As illustrated in FIG. 4, the wireless communication antenna 440
has opposing ends disposed to be adjacent to the first to fourth
slits 411 to 414, in order to improve the radiation characteristics
of the wireless communication antenna 440. The wireless
communication antenna 440 has a length corresponding to a distance
between the first to fourth slits 411 to 414, such that the
opposing ends of the wireless communication antenna 440 are
adjacent to the first to fourth slits 411 to 414. In other words,
the wireless communication antenna 440 is bounded by the first to
fourth slits 411 to 414.
Further, the wireless communication antenna 440 includes a
plurality of coil portions, having a solenoid shape and connected
in series. The wireless communication antenna is disposed such that
a wound shaft of the coil portions is perpendicular to the first to
fourth slits 411 to 414.
For example, when the wireless communication antenna 440 is
disposed between the first slit 411, disposed in an upper portion
of the cover 410, and the second slit 412, disposed in a lower
portion of the cover 410, and a distance d between the first and
second slits 411 and 412 is 110 mm, a length L of the wireless
communication antenna 440 may range from 100 mm to 110 mm.
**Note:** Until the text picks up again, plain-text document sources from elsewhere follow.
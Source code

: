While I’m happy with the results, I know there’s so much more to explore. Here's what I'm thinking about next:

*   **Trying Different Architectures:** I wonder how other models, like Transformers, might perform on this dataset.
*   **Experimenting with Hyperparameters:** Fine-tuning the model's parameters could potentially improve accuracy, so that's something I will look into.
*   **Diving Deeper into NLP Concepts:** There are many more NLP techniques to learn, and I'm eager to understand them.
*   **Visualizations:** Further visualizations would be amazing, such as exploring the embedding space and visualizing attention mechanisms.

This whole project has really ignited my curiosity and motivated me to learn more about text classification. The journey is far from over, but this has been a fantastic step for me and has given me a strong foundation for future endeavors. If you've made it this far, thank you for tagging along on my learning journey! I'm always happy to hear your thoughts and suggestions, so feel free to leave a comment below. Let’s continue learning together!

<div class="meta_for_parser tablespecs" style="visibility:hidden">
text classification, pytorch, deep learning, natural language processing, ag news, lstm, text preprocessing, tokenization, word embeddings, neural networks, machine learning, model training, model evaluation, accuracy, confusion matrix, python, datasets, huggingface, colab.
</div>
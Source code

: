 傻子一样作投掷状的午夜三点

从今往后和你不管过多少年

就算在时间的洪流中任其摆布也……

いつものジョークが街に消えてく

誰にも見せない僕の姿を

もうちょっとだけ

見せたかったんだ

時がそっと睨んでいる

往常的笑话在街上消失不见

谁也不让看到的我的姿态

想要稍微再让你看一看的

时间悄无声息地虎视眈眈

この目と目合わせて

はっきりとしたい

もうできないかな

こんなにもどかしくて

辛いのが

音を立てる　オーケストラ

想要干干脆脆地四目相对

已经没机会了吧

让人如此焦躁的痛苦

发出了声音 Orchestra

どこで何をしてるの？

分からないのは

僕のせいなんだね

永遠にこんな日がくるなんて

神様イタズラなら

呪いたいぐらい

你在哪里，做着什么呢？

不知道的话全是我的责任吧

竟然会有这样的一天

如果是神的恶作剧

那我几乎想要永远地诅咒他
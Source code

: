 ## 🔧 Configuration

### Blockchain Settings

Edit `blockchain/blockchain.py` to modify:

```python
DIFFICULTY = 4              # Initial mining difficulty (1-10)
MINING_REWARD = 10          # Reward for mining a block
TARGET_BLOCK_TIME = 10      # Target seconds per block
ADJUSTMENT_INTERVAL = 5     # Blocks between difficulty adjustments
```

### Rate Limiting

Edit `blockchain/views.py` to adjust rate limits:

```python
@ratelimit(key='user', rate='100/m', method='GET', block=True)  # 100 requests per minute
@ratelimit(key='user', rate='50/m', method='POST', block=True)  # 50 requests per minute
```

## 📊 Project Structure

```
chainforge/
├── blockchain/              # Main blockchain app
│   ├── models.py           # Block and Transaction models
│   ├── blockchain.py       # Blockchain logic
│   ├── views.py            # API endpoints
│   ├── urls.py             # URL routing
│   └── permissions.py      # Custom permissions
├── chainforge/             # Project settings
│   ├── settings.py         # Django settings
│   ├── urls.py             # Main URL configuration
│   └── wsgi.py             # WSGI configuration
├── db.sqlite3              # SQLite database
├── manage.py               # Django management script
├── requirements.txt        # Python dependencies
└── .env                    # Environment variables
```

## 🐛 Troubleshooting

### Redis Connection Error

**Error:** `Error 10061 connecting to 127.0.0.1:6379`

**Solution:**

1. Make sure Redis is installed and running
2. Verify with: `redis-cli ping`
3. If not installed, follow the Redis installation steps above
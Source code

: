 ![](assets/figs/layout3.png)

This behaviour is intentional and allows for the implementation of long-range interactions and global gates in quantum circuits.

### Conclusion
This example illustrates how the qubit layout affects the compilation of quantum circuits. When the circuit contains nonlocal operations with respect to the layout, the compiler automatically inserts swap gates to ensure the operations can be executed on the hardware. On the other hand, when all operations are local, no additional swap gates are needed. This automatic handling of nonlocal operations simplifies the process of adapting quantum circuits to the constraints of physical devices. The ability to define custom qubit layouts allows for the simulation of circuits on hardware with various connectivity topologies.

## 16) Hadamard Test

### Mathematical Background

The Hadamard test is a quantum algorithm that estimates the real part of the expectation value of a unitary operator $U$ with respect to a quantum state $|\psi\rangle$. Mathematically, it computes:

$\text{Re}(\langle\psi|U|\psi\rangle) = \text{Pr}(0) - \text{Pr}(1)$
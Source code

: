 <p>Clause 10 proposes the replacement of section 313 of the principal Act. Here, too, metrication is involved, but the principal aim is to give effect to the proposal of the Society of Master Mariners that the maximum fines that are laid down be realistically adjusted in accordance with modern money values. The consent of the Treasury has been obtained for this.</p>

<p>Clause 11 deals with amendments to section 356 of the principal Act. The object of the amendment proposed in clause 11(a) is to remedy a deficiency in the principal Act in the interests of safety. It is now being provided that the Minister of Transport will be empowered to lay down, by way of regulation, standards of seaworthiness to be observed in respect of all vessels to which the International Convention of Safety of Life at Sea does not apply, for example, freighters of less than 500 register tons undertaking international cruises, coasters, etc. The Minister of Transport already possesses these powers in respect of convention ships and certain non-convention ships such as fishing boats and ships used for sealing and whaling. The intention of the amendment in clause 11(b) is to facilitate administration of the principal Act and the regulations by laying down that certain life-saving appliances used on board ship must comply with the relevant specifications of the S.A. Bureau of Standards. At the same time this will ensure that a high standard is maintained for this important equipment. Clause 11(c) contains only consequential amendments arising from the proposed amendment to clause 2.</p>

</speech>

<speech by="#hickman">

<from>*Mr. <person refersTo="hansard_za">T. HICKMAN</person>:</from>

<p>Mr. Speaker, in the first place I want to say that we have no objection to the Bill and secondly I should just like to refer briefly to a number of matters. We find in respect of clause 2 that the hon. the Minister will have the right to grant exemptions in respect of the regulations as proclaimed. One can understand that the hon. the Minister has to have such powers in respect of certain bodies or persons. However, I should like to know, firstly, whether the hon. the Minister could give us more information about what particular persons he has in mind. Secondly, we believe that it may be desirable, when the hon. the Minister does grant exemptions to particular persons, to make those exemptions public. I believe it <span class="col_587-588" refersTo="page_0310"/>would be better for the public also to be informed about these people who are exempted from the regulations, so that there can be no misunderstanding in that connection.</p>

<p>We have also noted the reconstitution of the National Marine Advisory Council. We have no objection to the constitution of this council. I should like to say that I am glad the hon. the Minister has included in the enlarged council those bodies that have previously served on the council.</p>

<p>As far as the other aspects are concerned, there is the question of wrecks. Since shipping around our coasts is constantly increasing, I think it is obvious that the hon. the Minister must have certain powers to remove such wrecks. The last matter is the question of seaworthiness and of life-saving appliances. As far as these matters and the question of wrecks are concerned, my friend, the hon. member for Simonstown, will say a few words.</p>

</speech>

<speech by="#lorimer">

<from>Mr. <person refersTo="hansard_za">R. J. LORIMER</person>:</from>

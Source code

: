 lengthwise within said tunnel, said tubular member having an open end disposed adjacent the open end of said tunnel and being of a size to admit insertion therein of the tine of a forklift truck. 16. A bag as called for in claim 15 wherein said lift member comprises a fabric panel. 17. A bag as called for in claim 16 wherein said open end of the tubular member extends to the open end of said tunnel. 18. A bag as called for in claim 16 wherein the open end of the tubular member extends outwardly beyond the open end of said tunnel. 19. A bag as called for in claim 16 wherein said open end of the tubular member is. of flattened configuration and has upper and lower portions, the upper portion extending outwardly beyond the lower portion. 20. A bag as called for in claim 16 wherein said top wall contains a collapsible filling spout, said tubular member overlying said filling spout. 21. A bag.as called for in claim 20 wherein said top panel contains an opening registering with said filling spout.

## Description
In other
words, the wireless communication antenna 440 is disposed between
the first and second slits 411 and 412 inside the cover 410.
Hereinafter, referring to FIGS. 5A through 5C, the wireless
communication antenna 440 will be described in more detail.
FIG. 5A is a front view of an example of a wireless communication
antenna 540. FIG. 5B is a rear view of an example of the wireless
communication antenna 540. FIG. 5C is a cross-sectional view taken
along line I-I' of FIG. 5A.
Referring to FIGS. 5A and 5B, a wireless communication antenna 540
includes a plurality of coil portions and a magnetic body 550. The
magnetic body 550 serves as the magnetic core for the wireless
communication antenna 540. FIGS. 5A and 5B illustrate the wireless
communication antenna 540 including three coil portions, such as
first coil portion 510, the second coil portion 520 and the third
coil portion 530, but the number of coil portions included in the
wireless communication antenna 540 may be changed.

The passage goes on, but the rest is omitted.